BIFA names first chair of Sustainable Logistics Policy Group


“Environmental and sustainability issues are not new. Whilst the focus is often on carbon emissions, there are other wide-ranging generic issues.”

BIFA names first chair of Sustainable Logistics Policy Group
Sam Warren, right, is seen with Mike Jones, BIFA’s policy advisor – sustainability & environment © BIFA

Sam Warren, sustainability manager at Woodland Group, has become the first chair of the British International Freight Association (BIFA)’s Sustainable Logistics Policy Group.

The trade association that represents UK freight forwarding and logistics companies established this policy group in 2023 to help identify and report on environmental-related issues which are already impacting members’ business operations, as well as those that may do so in the future.

Commenting on Sam’s election, BIFA Director General, Steve Parker, said that all BIFA members are at different stages of their journey in regard to the development of policy that addresses environmental and sustainability issues within the supply chains they manage:

“Sam will be chairing a recently formed group that is designed to help shape best practice guidance, and influence how BIFA’s policy and compliance staff can represent members’ interests on this subject in our interaction with Government and other stakeholders that are developing legislation on the matter.”

Sam added: “Environmental and sustainability issues are not new.

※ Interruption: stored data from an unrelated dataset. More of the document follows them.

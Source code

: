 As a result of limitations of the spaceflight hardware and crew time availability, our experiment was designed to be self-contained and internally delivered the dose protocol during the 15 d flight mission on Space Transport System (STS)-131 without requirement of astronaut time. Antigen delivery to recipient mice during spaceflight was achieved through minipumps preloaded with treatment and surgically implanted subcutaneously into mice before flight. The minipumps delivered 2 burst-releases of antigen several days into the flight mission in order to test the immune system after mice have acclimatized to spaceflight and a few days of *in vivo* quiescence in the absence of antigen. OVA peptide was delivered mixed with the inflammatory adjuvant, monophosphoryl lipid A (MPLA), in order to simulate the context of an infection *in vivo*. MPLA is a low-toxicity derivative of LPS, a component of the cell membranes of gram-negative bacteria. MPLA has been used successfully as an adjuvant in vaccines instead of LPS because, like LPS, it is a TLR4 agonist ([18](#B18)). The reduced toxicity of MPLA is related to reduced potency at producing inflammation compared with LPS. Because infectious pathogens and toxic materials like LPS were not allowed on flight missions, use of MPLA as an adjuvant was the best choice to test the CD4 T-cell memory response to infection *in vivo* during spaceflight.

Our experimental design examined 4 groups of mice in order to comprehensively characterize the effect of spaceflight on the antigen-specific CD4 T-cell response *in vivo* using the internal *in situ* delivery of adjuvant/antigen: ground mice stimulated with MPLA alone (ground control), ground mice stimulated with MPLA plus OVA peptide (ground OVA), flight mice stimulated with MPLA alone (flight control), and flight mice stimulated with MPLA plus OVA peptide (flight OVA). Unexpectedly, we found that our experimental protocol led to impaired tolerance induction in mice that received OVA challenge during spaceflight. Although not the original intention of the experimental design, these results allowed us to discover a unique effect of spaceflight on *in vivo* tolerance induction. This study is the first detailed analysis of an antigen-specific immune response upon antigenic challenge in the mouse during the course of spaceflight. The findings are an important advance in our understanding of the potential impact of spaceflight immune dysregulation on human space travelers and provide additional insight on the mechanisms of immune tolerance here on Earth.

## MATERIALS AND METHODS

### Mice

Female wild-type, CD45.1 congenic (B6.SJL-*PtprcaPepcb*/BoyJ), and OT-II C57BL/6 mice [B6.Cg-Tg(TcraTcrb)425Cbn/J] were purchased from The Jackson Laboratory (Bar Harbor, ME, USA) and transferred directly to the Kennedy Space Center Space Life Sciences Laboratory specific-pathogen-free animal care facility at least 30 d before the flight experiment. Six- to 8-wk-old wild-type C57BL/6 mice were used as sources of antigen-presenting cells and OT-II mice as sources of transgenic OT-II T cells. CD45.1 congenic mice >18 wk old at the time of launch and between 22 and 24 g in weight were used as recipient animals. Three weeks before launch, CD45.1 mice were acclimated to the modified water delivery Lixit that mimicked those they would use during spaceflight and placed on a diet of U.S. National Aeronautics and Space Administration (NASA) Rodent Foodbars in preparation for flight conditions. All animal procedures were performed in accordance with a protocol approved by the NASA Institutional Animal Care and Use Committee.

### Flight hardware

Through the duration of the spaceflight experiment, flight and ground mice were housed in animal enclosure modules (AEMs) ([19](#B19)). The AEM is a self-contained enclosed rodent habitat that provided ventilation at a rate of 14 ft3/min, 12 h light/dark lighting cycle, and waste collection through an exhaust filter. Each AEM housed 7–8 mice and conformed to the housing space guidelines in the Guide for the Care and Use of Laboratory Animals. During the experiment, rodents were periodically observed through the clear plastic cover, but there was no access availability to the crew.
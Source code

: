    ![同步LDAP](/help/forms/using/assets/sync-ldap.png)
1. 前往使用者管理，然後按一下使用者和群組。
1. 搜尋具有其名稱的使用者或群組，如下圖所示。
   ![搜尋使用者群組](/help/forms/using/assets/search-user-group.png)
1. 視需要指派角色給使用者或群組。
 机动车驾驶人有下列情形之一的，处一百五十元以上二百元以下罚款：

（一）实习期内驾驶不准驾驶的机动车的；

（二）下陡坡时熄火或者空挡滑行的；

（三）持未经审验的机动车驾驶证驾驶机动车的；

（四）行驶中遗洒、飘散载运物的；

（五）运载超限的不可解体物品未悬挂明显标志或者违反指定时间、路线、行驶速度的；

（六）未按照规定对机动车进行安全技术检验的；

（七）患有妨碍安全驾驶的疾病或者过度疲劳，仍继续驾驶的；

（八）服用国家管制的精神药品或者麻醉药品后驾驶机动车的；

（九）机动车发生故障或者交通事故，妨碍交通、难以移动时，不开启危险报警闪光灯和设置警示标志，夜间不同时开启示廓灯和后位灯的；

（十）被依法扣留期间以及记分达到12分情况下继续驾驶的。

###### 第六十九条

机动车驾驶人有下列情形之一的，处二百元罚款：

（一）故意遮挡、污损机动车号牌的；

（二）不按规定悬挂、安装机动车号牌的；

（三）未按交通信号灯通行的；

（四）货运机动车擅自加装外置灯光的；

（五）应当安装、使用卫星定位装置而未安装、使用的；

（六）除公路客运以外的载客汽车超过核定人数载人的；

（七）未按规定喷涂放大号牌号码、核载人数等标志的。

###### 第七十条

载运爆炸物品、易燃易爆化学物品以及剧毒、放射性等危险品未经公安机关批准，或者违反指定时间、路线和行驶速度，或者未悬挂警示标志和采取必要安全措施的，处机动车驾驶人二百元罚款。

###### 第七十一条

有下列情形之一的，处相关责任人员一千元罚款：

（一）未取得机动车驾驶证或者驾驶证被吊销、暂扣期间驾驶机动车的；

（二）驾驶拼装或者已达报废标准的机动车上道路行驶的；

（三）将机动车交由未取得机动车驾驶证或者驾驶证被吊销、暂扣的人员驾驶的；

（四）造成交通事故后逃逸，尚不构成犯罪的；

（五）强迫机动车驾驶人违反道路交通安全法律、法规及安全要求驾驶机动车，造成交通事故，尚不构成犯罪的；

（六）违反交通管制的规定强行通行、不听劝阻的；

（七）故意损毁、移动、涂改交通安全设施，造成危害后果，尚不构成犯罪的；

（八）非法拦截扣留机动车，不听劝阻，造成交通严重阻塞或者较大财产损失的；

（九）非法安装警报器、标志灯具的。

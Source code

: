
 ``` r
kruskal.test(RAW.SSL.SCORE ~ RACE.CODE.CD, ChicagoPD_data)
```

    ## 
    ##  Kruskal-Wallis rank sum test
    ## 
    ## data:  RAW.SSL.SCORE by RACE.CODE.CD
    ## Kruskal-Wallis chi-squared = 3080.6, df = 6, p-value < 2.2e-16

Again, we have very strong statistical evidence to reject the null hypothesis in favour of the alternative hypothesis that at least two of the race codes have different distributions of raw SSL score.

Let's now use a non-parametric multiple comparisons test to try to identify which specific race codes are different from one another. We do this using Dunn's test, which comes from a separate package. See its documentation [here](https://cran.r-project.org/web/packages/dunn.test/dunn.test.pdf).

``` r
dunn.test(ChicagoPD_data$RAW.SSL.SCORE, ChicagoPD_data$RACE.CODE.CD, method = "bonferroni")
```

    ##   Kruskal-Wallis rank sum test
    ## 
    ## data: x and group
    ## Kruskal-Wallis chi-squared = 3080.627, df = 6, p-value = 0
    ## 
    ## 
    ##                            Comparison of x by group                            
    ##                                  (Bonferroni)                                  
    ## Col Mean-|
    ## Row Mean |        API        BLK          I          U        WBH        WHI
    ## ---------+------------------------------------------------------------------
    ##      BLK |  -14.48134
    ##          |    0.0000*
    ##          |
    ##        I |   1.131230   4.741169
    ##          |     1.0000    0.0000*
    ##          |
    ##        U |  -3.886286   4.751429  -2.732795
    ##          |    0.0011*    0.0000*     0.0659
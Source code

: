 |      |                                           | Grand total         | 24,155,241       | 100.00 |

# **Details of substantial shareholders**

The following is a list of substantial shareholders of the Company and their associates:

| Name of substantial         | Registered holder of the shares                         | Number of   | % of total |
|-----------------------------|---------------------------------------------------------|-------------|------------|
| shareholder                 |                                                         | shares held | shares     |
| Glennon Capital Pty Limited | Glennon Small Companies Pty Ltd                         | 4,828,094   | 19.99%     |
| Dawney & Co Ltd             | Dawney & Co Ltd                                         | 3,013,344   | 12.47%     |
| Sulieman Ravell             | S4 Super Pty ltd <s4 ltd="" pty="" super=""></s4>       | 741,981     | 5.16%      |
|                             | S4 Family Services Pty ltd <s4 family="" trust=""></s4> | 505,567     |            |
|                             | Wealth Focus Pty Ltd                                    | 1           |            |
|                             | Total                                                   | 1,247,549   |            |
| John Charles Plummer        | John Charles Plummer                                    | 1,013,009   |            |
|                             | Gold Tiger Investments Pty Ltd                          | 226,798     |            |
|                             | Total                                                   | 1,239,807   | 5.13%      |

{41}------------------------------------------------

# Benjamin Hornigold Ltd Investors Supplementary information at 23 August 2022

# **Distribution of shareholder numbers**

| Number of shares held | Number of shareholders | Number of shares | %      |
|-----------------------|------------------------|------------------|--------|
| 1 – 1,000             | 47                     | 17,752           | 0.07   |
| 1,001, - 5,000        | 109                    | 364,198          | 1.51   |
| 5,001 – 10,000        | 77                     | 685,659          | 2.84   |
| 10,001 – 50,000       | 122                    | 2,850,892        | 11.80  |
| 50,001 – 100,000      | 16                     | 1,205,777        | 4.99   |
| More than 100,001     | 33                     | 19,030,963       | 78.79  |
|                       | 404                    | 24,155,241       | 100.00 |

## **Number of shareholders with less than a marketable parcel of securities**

Over time, the environmental agenda within freight and logistics has developed. Whilst the focus is often on carbon emissions, there are other wide-ranging generic issues. I am delighted to have been elected as the first chair of what will certainly be a very important policy group.”

Sam is a graduate of Goldsmiths, University of London, and before working for Woodland Group, one of the UK’s largest independent logistics businesses, was an environmental and sustainability officer for Chelmsford City Council.

He was elected at the policy group’s meeting held in March, which discussed wider sustainable goals with a strong emphasis on developing pragmatic policies to benefit members.

At the meeting, consideration was given to two EU measures, the Carbon Border Adjustment Mechanism (CBAM) and Emissions Trading Scheme (ETS), which are both impacting the UK. The former indirectly, as members are being requested to provide carbon emissions data for moving goods into the EU.

The ETS, which is in its infancy, is impacting shipping lines, which are incurring additional taxes for emissions generated for maritime movements into the EU from outside the bloc.